L’exploitation astucieuse du décor, la musique de chanteurs très populaires (Sidney Magal et Gaby Amarantos), le flirt constant avec un certain mauvais goût, et la présence d’instruments de musique dont les acteurs jouent eux-mêmes sur scène, tout cela suggère une atmosphère de saltimbanques, de groupe autonome qui crée ses propres formes esthétiques et construit un rapport de proximité avec le public à partir d’éléments folkloriques. La forte influence de la musique et des effets sonores, qui ponctuent souvent les dialogues, renvoient aux feuilletons pittoresques d’Aguinaldo Silva. Avec une touche à l’évidence comique, la forme indique un recours à la culture populaire, qu’elle soit de masse ou non, et qui évolue loin des grands centres urbains et culturels.
A ce propos, on ne peut s’empêcher de souligner l’intention du spectacle d’établir une passerelle entre la vie désœuvrée du Caucase (où se passe le récit éponyme d’Anton Tchekhov d’où est inspiré le montage dramaturgique) et celle du sertão du Nord-Est brésilien. Dans son processus de création, la Mundana Companhia a mis en place des laboratoires d’expérimentation dans trois villes de l’intérieur de l’Etat du Ceará, ce qui a assurément imprégné la façon de développer les traits provinciaux présents dans la pièce originelle. Cependant, il me semble que cette intention de transformer les éléments de la culture populaire brésilienne, agit encore plus profondément sur la dramaturgie. Le caractère ludique du montage, le choix d’une forte interaction avec le public, les détails du décor qui se construit parallèlement à la conduction de la scène, ainsi que le parti pris de tonalités fortes aussi bien dans l’interprétation des acteurs que dans leurs costumes, tout cela fait ressortir l’aspect spontané et artisanal, qui apparaît bien comme le trait caractéristique de cette adaptation du Duel.

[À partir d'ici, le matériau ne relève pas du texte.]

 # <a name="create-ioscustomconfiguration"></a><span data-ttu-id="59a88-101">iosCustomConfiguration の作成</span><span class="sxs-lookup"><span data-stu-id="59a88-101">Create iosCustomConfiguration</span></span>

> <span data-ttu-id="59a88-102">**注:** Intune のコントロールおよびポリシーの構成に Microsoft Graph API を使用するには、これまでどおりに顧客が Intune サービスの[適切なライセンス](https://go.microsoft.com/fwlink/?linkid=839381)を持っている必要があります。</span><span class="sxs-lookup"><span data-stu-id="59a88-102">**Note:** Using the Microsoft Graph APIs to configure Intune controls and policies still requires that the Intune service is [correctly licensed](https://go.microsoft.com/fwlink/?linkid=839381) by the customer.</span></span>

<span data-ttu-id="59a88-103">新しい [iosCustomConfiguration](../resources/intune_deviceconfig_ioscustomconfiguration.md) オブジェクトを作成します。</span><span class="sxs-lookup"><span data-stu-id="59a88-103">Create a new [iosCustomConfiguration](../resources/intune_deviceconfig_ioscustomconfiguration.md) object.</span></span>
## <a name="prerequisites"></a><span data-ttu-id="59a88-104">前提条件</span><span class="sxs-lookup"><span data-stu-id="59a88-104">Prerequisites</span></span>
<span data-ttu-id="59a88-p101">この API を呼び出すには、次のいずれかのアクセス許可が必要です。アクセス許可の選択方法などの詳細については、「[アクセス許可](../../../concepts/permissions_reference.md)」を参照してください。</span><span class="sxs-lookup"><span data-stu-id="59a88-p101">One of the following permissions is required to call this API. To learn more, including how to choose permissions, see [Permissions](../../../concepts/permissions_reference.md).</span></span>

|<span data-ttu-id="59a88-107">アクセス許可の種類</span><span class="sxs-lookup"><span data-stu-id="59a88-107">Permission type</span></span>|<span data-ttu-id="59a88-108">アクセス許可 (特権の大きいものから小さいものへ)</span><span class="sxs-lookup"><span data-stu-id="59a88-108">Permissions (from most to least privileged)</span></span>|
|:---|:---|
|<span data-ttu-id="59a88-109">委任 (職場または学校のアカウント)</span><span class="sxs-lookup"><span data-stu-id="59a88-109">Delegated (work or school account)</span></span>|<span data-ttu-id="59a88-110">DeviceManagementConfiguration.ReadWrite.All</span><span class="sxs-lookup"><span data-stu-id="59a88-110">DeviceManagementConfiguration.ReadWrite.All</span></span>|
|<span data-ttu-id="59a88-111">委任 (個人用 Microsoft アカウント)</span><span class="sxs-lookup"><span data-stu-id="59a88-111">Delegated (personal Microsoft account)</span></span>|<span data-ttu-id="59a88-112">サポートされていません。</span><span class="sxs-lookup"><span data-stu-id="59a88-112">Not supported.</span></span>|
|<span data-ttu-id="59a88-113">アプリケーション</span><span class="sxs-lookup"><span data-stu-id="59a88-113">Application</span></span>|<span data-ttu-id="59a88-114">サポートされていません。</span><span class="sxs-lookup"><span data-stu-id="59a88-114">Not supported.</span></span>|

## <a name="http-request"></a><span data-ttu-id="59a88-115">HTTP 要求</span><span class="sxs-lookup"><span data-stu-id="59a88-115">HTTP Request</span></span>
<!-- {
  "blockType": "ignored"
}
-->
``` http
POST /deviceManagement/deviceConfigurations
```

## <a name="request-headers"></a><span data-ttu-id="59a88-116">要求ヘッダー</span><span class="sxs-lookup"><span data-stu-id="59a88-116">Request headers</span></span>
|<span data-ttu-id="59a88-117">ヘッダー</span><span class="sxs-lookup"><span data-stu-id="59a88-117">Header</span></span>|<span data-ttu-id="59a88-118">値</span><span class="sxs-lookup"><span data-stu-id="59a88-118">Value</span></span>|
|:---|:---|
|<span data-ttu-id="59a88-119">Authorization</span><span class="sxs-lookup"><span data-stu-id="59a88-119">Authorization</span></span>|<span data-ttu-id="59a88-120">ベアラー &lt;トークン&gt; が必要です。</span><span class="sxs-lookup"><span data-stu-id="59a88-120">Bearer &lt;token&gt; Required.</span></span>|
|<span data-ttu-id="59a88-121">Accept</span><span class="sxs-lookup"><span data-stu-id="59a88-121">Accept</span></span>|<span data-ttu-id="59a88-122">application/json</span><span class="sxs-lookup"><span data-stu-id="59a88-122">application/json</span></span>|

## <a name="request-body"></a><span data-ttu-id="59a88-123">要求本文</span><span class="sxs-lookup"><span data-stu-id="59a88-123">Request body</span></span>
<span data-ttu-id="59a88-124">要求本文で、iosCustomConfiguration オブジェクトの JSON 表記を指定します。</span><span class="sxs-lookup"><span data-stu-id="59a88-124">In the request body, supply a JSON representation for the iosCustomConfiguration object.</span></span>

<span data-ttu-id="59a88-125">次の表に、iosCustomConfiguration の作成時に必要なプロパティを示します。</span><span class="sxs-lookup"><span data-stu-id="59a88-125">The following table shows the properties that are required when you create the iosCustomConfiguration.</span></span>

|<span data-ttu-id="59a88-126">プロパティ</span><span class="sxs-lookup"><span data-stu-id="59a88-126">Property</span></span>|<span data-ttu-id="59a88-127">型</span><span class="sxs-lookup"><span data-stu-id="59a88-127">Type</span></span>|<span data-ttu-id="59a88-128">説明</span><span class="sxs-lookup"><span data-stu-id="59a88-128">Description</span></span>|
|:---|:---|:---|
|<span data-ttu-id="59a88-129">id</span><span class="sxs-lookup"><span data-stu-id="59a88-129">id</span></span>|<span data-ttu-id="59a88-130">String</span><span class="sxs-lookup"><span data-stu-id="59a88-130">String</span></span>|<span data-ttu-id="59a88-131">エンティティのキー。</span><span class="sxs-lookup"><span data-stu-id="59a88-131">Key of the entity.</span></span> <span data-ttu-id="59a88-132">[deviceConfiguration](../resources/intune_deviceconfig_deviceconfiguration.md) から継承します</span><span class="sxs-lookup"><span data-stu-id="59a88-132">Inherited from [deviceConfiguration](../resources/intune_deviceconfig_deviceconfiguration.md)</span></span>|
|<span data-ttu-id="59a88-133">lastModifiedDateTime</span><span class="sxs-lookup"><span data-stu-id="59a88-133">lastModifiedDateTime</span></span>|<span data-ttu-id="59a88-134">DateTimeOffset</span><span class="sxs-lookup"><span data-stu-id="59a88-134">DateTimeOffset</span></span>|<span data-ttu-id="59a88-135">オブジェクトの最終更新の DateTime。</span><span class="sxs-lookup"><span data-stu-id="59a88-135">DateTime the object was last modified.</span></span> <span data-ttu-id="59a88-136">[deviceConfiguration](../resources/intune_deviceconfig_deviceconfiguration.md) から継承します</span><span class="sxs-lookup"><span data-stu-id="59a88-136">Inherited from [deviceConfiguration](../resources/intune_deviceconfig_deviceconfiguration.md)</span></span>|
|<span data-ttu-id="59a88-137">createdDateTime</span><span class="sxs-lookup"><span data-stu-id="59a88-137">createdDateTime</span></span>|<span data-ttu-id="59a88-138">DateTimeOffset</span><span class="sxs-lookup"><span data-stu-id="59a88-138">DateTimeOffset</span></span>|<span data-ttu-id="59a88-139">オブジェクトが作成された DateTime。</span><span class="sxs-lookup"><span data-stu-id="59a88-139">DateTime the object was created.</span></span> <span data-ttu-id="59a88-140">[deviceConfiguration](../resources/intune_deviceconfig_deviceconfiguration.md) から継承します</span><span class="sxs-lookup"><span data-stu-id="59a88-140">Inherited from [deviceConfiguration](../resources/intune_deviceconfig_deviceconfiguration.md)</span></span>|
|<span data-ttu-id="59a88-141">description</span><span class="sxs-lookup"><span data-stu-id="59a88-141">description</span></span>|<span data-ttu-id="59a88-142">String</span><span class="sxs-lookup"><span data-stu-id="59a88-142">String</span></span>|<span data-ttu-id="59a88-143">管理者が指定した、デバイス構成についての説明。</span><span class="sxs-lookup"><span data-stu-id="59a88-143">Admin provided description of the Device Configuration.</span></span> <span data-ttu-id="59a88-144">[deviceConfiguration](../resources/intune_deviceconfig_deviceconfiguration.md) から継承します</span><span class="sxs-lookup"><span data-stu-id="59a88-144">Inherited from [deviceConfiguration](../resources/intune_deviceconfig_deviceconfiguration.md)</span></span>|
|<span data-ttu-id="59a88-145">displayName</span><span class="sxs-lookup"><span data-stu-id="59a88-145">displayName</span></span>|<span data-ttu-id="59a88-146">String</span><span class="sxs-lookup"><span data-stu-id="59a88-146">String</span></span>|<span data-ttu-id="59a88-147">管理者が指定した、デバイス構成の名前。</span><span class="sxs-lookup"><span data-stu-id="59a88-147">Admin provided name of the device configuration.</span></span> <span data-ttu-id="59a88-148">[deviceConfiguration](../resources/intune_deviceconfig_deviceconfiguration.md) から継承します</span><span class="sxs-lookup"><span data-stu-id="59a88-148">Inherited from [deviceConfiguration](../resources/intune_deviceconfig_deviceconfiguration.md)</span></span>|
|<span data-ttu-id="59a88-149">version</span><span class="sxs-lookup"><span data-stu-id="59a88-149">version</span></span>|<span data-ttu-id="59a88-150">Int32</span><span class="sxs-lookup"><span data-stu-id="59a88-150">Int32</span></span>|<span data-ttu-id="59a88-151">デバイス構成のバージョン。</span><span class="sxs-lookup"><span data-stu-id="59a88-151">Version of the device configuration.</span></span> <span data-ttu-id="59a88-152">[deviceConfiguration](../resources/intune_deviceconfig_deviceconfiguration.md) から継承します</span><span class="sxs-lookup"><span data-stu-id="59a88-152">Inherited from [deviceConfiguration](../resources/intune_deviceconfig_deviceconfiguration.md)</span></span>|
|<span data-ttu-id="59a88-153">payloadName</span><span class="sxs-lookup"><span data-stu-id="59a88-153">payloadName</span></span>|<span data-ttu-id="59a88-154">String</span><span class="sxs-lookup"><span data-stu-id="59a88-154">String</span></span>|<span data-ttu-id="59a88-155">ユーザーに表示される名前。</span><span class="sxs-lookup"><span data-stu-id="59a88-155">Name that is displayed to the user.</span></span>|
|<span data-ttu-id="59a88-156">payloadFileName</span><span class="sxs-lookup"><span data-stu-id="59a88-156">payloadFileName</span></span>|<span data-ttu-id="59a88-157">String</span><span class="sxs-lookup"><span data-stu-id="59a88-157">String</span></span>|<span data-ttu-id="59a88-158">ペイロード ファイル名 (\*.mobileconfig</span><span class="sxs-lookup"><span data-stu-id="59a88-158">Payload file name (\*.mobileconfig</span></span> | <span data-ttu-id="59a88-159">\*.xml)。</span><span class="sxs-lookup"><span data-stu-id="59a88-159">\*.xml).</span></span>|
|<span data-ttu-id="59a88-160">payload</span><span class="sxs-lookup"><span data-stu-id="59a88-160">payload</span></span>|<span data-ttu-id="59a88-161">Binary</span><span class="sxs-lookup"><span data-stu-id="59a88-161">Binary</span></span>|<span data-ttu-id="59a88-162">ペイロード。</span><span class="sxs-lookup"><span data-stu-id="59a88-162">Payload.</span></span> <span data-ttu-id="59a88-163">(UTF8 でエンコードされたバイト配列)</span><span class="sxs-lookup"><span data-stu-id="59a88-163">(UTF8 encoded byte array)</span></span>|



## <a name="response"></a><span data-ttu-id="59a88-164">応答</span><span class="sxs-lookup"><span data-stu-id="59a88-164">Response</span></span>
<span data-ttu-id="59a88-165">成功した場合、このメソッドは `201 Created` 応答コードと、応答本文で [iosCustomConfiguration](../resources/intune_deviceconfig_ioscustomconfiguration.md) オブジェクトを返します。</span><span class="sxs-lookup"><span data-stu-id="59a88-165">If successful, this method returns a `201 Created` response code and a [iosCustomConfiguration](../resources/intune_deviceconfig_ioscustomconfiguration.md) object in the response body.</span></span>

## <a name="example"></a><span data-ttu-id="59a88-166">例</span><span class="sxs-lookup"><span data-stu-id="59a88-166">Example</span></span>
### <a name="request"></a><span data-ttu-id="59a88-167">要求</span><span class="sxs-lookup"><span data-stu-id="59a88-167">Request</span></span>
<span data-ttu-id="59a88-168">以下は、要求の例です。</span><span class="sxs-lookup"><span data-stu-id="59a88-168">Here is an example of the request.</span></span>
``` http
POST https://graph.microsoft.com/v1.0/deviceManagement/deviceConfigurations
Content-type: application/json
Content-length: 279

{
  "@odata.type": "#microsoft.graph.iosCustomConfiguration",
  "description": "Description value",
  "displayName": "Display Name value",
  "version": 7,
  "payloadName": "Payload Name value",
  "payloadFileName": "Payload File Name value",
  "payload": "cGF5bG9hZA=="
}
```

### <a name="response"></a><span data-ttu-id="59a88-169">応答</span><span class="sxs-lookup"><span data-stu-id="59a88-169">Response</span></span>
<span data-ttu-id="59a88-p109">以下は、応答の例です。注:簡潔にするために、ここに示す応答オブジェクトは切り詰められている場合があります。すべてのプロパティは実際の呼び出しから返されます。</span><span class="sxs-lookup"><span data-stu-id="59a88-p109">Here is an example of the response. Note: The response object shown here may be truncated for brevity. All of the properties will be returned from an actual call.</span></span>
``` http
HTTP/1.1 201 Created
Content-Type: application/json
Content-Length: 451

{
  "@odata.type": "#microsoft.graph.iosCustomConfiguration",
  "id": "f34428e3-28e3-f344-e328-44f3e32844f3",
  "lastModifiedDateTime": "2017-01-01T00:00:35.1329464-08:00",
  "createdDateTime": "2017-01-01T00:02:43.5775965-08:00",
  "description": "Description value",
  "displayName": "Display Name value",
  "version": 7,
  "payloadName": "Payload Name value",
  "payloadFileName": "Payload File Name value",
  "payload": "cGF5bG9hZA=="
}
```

Par ailleurs, il faut aussi souligner que les choix supposés artisanaux révèlent souvent un travail esthétique raffiné, notamment pour ce qui est de la plasticité des structures mises en action sur le plateau (travail réalisé par Laura Vinci) et de l’éclairage de Guilherme Bonfanti, qui crée des enchaînements et des ambiances rendant possibles des moments plus spécifiques. Il faudrait aussi citer l’atmosphère onirique et un langage corporel plus étrange, constituant un défi pour la compréhension. La scène foraine génère ainsi des figurations encourageantes en donnant au décor une importance dramaturgique fondamentale. La figuration de la Mer Noire, par exemple, représentée par une simple toile noire que les acteurs agitent, acquiert une grande puissance métaphorique avec les agencements de la lumière et du son. De même, les matières sophistiquées qui sont en jeu, semblent être un trait distinctif du personnage de Nadiejda Fiódorovna jouée par Camila Pitanga, protagoniste à plusieurs reprises de moments d’arrêt de la narration, de plongée en des espaces esthétiques plus diffus et fluides. Les scènes où elle apparaît seule, délirante à cause du paludisme, ou confrontée au personnage de Laiévski (joué par Aury Porto) ou encore au fantôme de son ex-mari (joué par Sergio Siviero), sont celles où la lumière et l’expression corporelle sont les plus puissantes, esthétiquement parlant, et se détachent des autres moments du spectacle. Il faudrait citer aussi la scène de la tempête, où toute la distribution, aidée d’éléments techniques, s’emploie à produire des signes expressifs pour réaliser une scène remarquable du point de vue sensoriel.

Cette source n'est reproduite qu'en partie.